“My manners are atrocious,” said Bertram, “as you may have observed.”
She did not agree. She thought he had the look of a Lancelot in Tennyson’s “Idylls of the King,” which she read with exquisite delight.
It was impossible for Bertram to ignore the fact that she flirted with him ardently, and that her eyes worshipped him. He was not annoyed. He liked it. He liked the little curl that played about each cheek, and her milky skin, and her laughing voice, and pretty, plump figure. She was what Christy used to call, in his dry way, “a cuddlesome thing—and highly dangerous.”
Bertram did not find her extremely dangerous, though he acknowledged to himself that a little care might be necessary at times, if he wished to avoid temptation. There was no need why he should avoid temptation, being a free man, now that Joyce had flung him over, but always there was that trick of conscience in him, or self-imposed repression, which had held him back from easy amour, which meant no more to other men he knew than a passing adventure, without consequence. In any case, this girl was of high caste. A love affair would mean marriage, and he was not as free as that, nor so inclined.

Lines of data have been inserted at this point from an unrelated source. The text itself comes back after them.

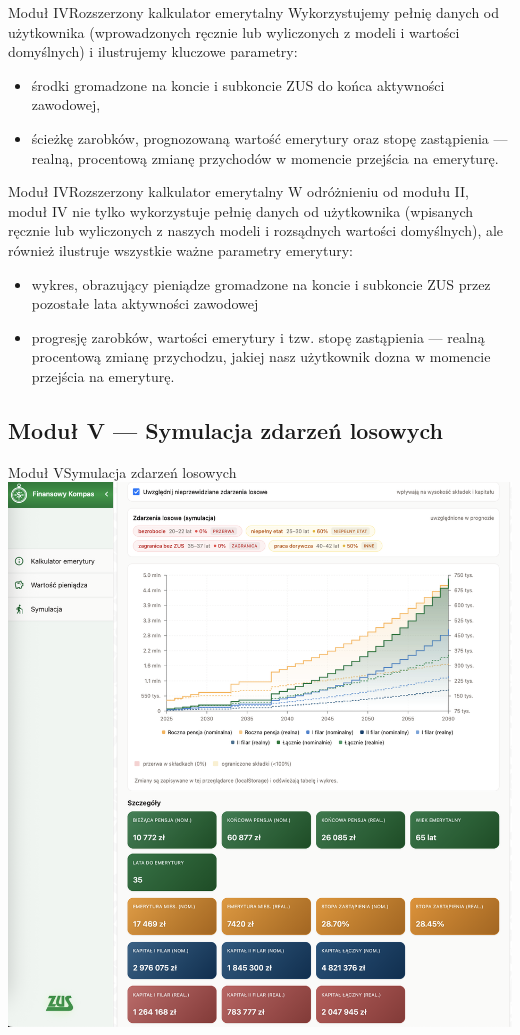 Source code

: \begin{frame}[t]{Moduł IV}{Rozszerzony kalkulator emerytalny}
Wykorzystujemy pełnię danych od użytkownika (wprowadzonych ręcznie lub wyliczonych z modeli i wartości domyślnych)
i ilustrujemy kluczowe parametry:
\begin{itemize}
  \pause
  \item środki gromadzone na koncie i subkoncie ZUS do końca aktywności zawodowej,
  \pause
  \item ścieżkę zarobków, prognozowaną wartość emerytury oraz stopę zastąpienia ---
        realną, procentową zmianę przychodów w momencie przejścia na emeryturę.
\end{itemize}
\end{frame}

\begin{frame}[t]{Moduł IV}{Rozszerzony kalkulator emerytalny}
W odróżnieniu od modułu II, moduł IV nie tylko wykorzystuje pełnię danych od użytkownika
(wpisanych ręcznie lub wyliczonych z naszych modeli i rozsądnych wartości domyślnych),
ale również ilustruje wszystkie ważne parametry emerytury:

\begin{itemize}
    \pause
    \item wykres, obrazujący pieniądze gromadzone na koncie i subkoncie ZUS przez pozostałe lata aktywności
    zawodowej
    \pause
    \item progresję zarobków, wartości emerytury i tzw. stopę zastąpienia --- realną procentową zmianę
    przychodzu, jakiej nasz użytkownik dozna w momencie przejścia na emeryturę.
\end{itemize}
\end{frame}

\subsection{Moduł V --- Symulacja zdarzeń losowych}

\begin{frame}[t]{Moduł V}{Symulacja zdarzeń losowych}
  \includegraphics[width=.8\textwidth]{img/module_5_random_events}
\end{frame}

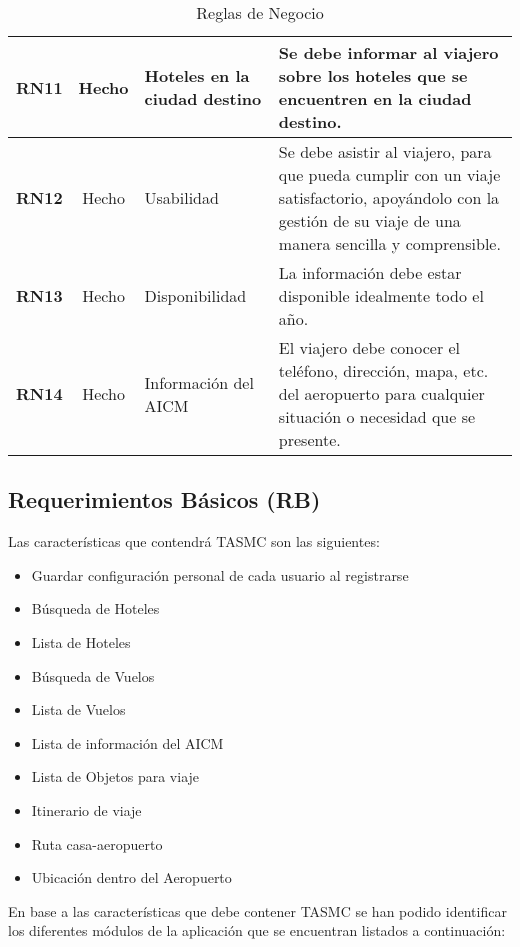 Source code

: \begin{table}
\begin{center}
\begin{tabular}{|c|c|p{3cm}|p{5.7cm}|}
			\hline \rowcolor[RGB]{224,224,224} 
				\textbf{RN11} &
				Hecho &
				Hoteles en la ciudad destino &
				Se debe informar al viajero sobre los hoteles que se encuentren en la ciudad destino.  \\ 
			\hline
				\textbf{RN12} &
				Hecho &
				Usabilidad &
				Se debe asistir al viajero, para que pueda cumplir con un viaje satisfactorio, apoyándolo con la gestión de su viaje de una manera sencilla y comprensible.  \\ 
			\hline \rowcolor[RGB]{224,224,224} 
				\textbf{RN13} &
				Hecho &
				Disponibilidad &
				La información debe estar disponible idealmente todo el año.  \\ 
			\hline
				\textbf{RN14} &
				Hecho &
				Información del AICM &
				El viajero debe conocer el teléfono, dirección, mapa, etc. del aeropuerto para cualquier situación o necesidad que se presente. \\ 
			\hline 
		\end{tabular}
	\end{center}
	\caption[Reglas de Negocio]{Reglas de Negocio} 
	\label{tab:reglasNegocio}
\end{table}

\subsection{Requerimientos Básicos (RB)}

Las características que contendrá TASMC son las siguientes:

\begin{itemize}
	\item Guardar configuración personal de cada usuario al registrarse
	\item Búsqueda de Hoteles
	\item Lista de Hoteles
	\item Búsqueda de Vuelos
	\item Lista de Vuelos
	\item Lista de información del AICM
	\item Lista de Objetos para viaje
	\item Itinerario de viaje
	\item Ruta casa-aeropuerto
	\item Ubicación dentro del Aeropuerto
\end{itemize}

En base a las características que debe contener TASMC se han podido identificar los diferentes módulos de la aplicación que se encuentran listados a continuación:


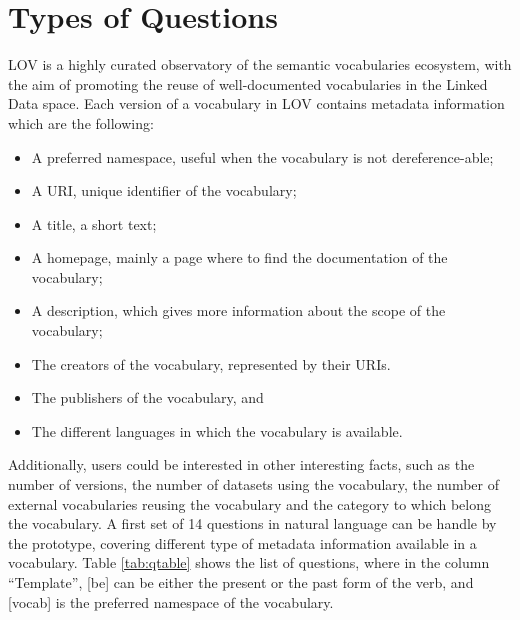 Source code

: \documentclass[runningheads,a4paper]{llncs}
\begin{document}
\section{Types of Questions}
\label{sec:questions}

LOV is a highly curated observatory of the semantic vocabularies ecosystem, with the aim of promoting the reuse of well-documented vocabularies in the Linked Data space. Each version of a vocabulary in LOV contains metadata information which are the following:
\begin{itemize}
\item A preferred namespace, useful when the vocabulary is not dereference-able; 
\item A URI, unique identifier of the vocabulary;
\item A title, a short text; 
\item A homepage, mainly a page where to find the documentation of the vocabulary;
\item A description, which gives more information about the scope of the vocabulary;
\item The creators of the vocabulary, represented by their URIs.
\item The publishers of the vocabulary, and
\item The different languages in which the vocabulary is available.
\end{itemize}

Additionally, users could be interested in other interesting facts, such as the number of versions, the number of datasets  using the vocabulary, the number of external vocabularies reusing the vocabulary and the category to which belong the vocabulary. A first set of 14 questions in natural language can be handle by the prototype, covering different type of metadata information available in a vocabulary. Table \ref{tab:qtable} shows the list of questions, where in the column ``Template'', [be] can be either the present or the past form of the verb, and [vocab] is the preferred namespace of the vocabulary.    
\end{document}
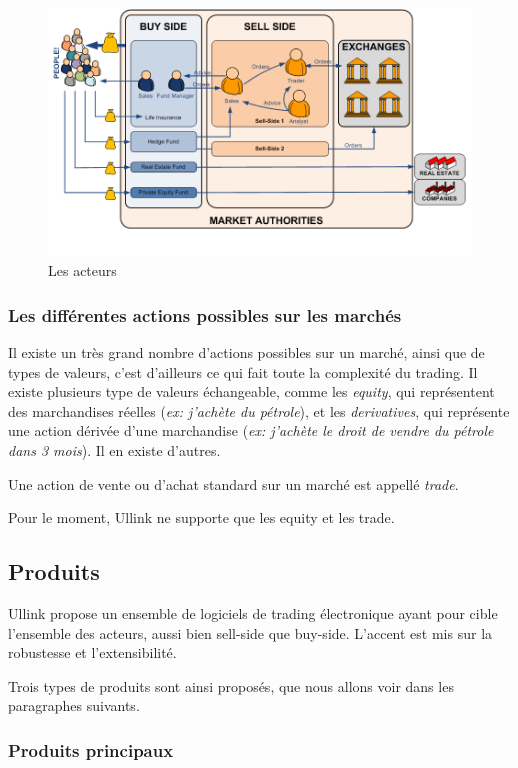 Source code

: \documentclass[a4paper, 12pt]{article}
\begin{document}
\begin{figure}
\includegraphics[width=\textwidth]{market_actors.png}
\caption{Les acteurs}
\label{market_actors}
\end{figure}

\subsubsection{Les différentes actions possibles sur les marchés}

Il existe un très grand nombre d'actions possibles sur un marché, ainsi que de types de valeurs, c'est d'ailleurs ce qui fait toute la complexité du trading. Il existe plusieurs type de valeurs échangeable, comme les \emph{equity}, qui représentent des marchandises réelles (\emph{ex: j'achète du pétrole}), et les \emph{derivatives}, qui représente une action dérivée d'une marchandise (\emph{ex: j'achète le droit de vendre du pétrole dans 3 mois}). Il en existe d'autres.

Une action de vente ou d'achat standard sur un marché est appellé \emph{trade}.

Pour le moment, Ullink ne supporte que les equity et les trade.

\subsection{Produits}

Ullink propose un ensemble de logiciels de trading électronique ayant pour cible l'ensemble des acteurs, aussi bien sell-side que buy-side. L'accent est mis sur la robustesse et l'extensibilité.

Trois types de produits sont ainsi proposés, que nous allons voir dans les paragraphes suivants.

\subsubsection{Produits principaux}
\end{document}
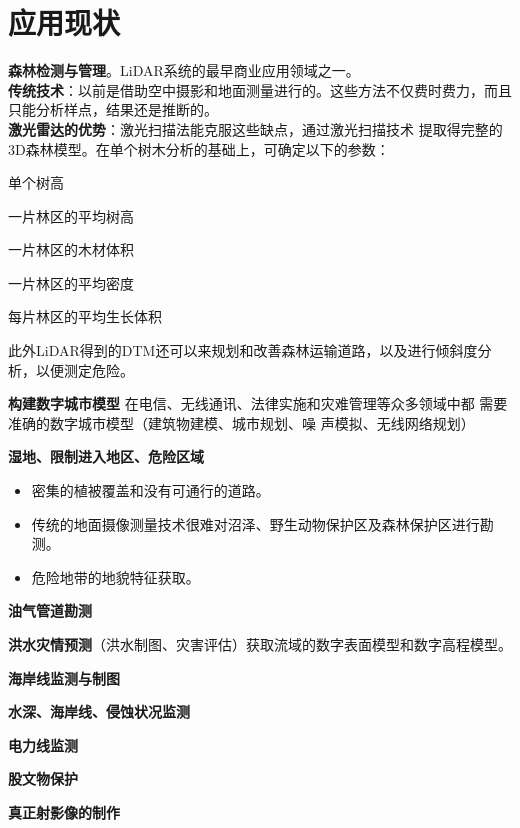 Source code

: \section{应用现状}
\begin{enumerate*}
	\item %
	\textbf{森林检测与管理}。LiDAR系统的最早商业应用领域之一。\\
	\textbf{传统技术}：以前是借助空中摄影和地面测量进行的。这些方法不仅费时费力，而且只能分析样点，结果还是推断的。\\
	\textbf{激光雷达的优势}：激光扫描法能克服这些缺点，通过激光扫描技术
	提取得完整的3D森林模型。在单个树木分析的基础上，可确定以下的参数：\begin{itemize*}
		\item 单个树高
		\item 一片林区的平均树高
		\item 一片林区的木材体积
		\item 一片林区的平均密度
		\item 每片林区的平均生长体积
	\end{itemize*} 
	此外LiDAR得到的DTM还可以来规划和改善森林运输道路，以及进行倾斜度分析，以便测定危险。
	\item %
	\textbf{构建数字城市模型}
	在电信、无线通讯、法律实施和灾难管理等众多领域中都
	需要准确的数字城市模型（建筑物建模、城市规划、噪
	声模拟、无线网络规划）
	\item %
	\textbf{湿地、限制进入地区、危险区域}
	\begin{itemize}
		\item 密集的植被覆盖和没有可通行的道路。
		\item 传统的地面摄像测量技术很难对沼泽、野生动物保护区及森林保护区进行勘测。
		\item 危险地带的地貌特征获取。
	\end{itemize}
	\item \textbf{油气管道勘测}
	\item \textbf{洪水灾情预测}（洪水制图、灾害评估）获取流域的数字表面模型和数字高程模型。
	\item \textbf{海岸线监测与制图}
	\item \textbf{水深、海岸线、侵蚀状况监测}
	\item \textbf{电力线监测}
	\item \textbf{股文物保护}
	\item \textbf{真正射影像的制作}
\end{enumerate*}

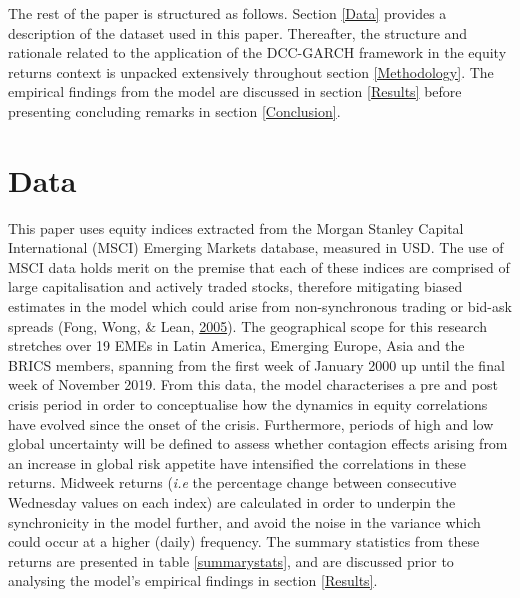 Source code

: \documentclass[11pt,preprint, authoryear]{elsarticle}
\numberwithin{equation}{section}
\numberwithin{figure}{section}
\numberwithin{table}{section}
\begin{document}
The rest of the paper is structured as follows. Section \ref{Data}
provides a description of the dataset used in this paper. Thereafter,
the structure and rationale related to the application of the DCC-GARCH
framework in the equity returns context is unpacked extensively
throughout section \ref{Methodology}. The empirical findings from the
model are discussed in section \ref{Results} before presenting
concluding remarks in section \ref{Conclusion}.

\hypertarget{data}{%
\section{\texorpdfstring{Data \label{Data}}{Data }}\label{data}}

This paper uses equity indices extracted from the Morgan Stanley Capital
International (MSCI) Emerging Markets database, measured in USD. The use
of MSCI data holds merit on the premise that each of these indices are
comprised of large capitalisation and actively traded stocks, therefore
mitigating biased estimates in the model which could arise from
non-synchronous trading or bid-ask spreads (Fong, Wong, \& Lean, 
\protect\hyperlink{ref-fong2005international}{2005}). The geographical
scope for this research stretches over 19 EMEs in Latin America,
Emerging Europe, Asia and the BRICS members, spanning from the first
week of January 2000 up until the final week of November 2019. From this
data, the model characterises a pre and post crisis period in order to
conceptualise how the dynamics in equity correlations have evolved since
the onset of the crisis. Furthermore, periods of high and low global
uncertainty will be defined to assess whether contagion effects arising
from an increase in global risk appetite have intensified the
correlations in these returns. Midweek returns (\emph{i.e} the
percentage change between consecutive Wednesday values on each index)
are calculated in order to underpin the synchronicity in the model
further, and avoid the noise in the variance which could occur at a
higher (daily) frequency. The summary statistics from these returns are
presented in table \ref{summarystats}, and are discussed prior to
analysing the model's empirical findings in section \ref{Results}.
\end{document}

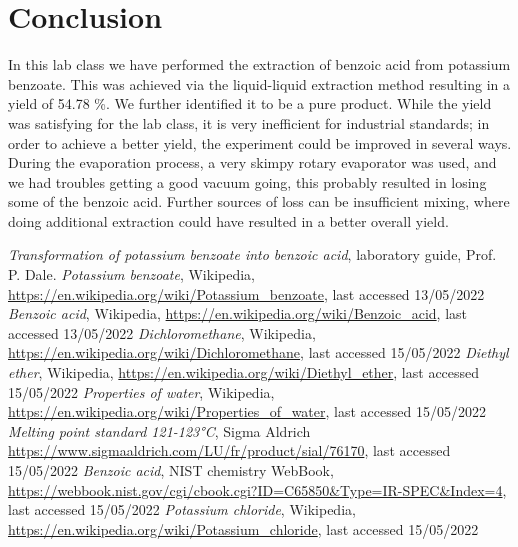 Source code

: \documentclass{article}
\begin{document}
\section{Conclusion}

In this lab class we have performed the extraction of benzoic acid from potassium benzoate. This was achieved via the liquid-liquid extraction method resulting in a yield of 54.78 \%. We further identified it to be a pure product. While the yield was satisfying for the lab class, it is very inefficient for industrial standards; in order to achieve a better yield, the experiment could be improved in several ways. During the evaporation process, a very skimpy rotary evaporator was used, and we had troubles getting a good vacuum going, this probably resulted in losing some of the benzoic acid. Further sources of loss can be insufficient mixing, where doing additional extraction could have resulted in a better overall yield.

\begin{thebibliography}{}
     \textit{Transformation of potassium benzoate into benzoic acid}, laboratory guide, Prof. P. Dale.
     \textit{Potassium benzoate}, Wikipedia, \url{https://en.wikipedia.org/wiki/Potassium_benzoate}, last accessed 13/05/2022
     \textit{Benzoic acid}, Wikipedia, \url{https://en.wikipedia.org/wiki/Benzoic_acid}, last accessed 13/05/2022
     \textit{Dichloromethane}, Wikipedia, \url{https://en.wikipedia.org/wiki/Dichloromethane}, last accessed 15/05/2022
     \textit{Diethyl ether}, Wikipedia, \url{https://en.wikipedia.org/wiki/Diethyl_ether}, last accessed 15/05/2022
     \textit{Properties of water}, Wikipedia, \url{https://en.wikipedia.org/wiki/Properties_of_water}, last accessed 15/05/2022
     \textit{Melting point standard 121-123°C}, Sigma Aldrich \url{https://www.sigmaaldrich.com/LU/fr/product/sial/76170}, last accessed 15/05/2022
     \textit{Benzoic acid}, NIST chemistry WebBook, \url{https://webbook.nist.gov/cgi/cbook.cgi?ID=C65850&Type=IR-SPEC&Index=4}, last accessed 15/05/2022
     \textit{Potassium chloride}, Wikipedia, \url{https://en.wikipedia.org/wiki/Potassium_chloride}, last accessed 15/05/2022
\end{thebibliography}
\end{document}
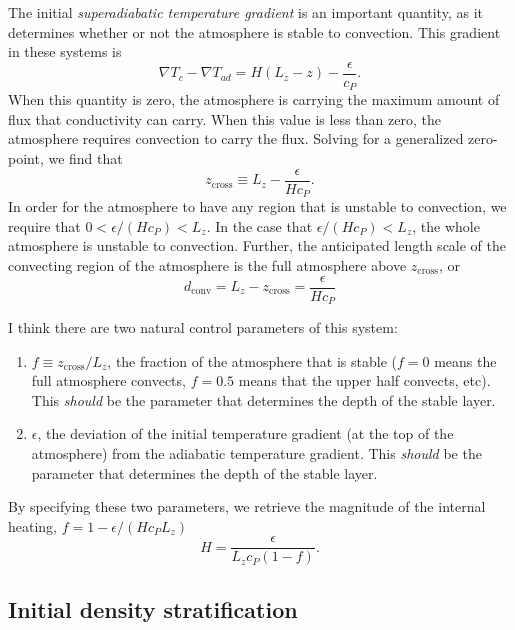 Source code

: \documentclass[aps, pre, onecolumn, nofootinbib, notitlepage, groupedaddress, amsfonts, amssymb, amsmath, longbibliography]{revtex4-1}
\newcommand{\grad}{\ensuremath{\nabla}}
\begin{document}
The initial \emph{superadiabatic temperature gradient} is an important quantity, as it
determines whether or not the atmosphere is stable to convection.  This gradient
in these systems is
\begin{equation}
\grad T_{c} - \grad T_{ad} = H(L_z - z) - \frac{\epsilon}{c_P}.
\end{equation}
When this quantity is zero, the atmosphere is carrying the maximum amount of flux
that conductivity can carry.  When this value is less than zero, the atmosphere
requires convection to carry the flux.  Solving for a generalized zero-point, we
find that
\begin{equation}
z_{\text{cross}} \equiv L_z - \frac{\epsilon}{H c_P}.
\end{equation}
In order for the atmosphere to have any region that is unstable to convection,
we require that $0 < \epsilon / ( H c_P ) < L_z$.  In the case that 
$\epsilon / ( H c_P ) < L_z$, the whole atmosphere is unstable to convection.
Further, the anticipated length scale of the convecting region of the atmosphere
is the full atmosphere above $z_{\text{cross}}$, or
\begin{equation}
d_{\text{conv}} = L_z - z_{\text{cross}} = \frac{\epsilon}{H c_P}
\end{equation}

I think there are two natural control parameters of this system:
\begin{enumerate}
\item $f \equiv z_{\text{cross}} / L_z$, the fraction of the atmosphere that is stable
($f = 0$ means the full atmosphere convects, $f = 0.5$ means that the upper half convects, etc).
This \emph{should} be the parameter that determines the depth of the stable layer.
\item $\epsilon$, the deviation of the initial temperature gradient (at the top of the atmosphere)
from the adiabatic temperature gradient. This \emph{should} be the parameter that determines
the depth of the stable layer.
\end{enumerate}
By specifying these two parameters, we retrieve the magnitude of the internal heating,
$ f = 1 - \epsilon / (H c_P L_z)$
\begin{equation}
H = \frac{\epsilon}{L_z c_P (1 - f)}.
\end{equation}

\subsection{Initial density stratification}
\end{document}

There was a moment of danger one evening in the Grünewald, that wonderful woodland within a tram journey of Berlin. Dorothy and her husband had wandered away, hand in hand, like two lovers of the humbler class who came here also for their picnics and pleasure parties. Anna and Bertram sat together in a little bower, hidden from the passers-by, where they had all had tea together an hour or more ago. Birds were singing in the boughs above their heads, and Bertram sat with his back to a tree, listening to the pleasant twitter and watching the light play through the leaves. Anna sat on the grass, a yard away from him, with her muslin frock spread out and her straw hat by her side. The breeze played softly with the little curl on each cheek, and she was like the princess in a German fairy-tale.
“Bertram,” she said presently, “you are very silent. Talk to me, and tell me pretty things.”
“Silence is good,” he said. “I like looking at your prettiness.”
“So? Now that is what I like to hear you say!”
“I’ve said it.”
“Say it again. Do you think me pretty?”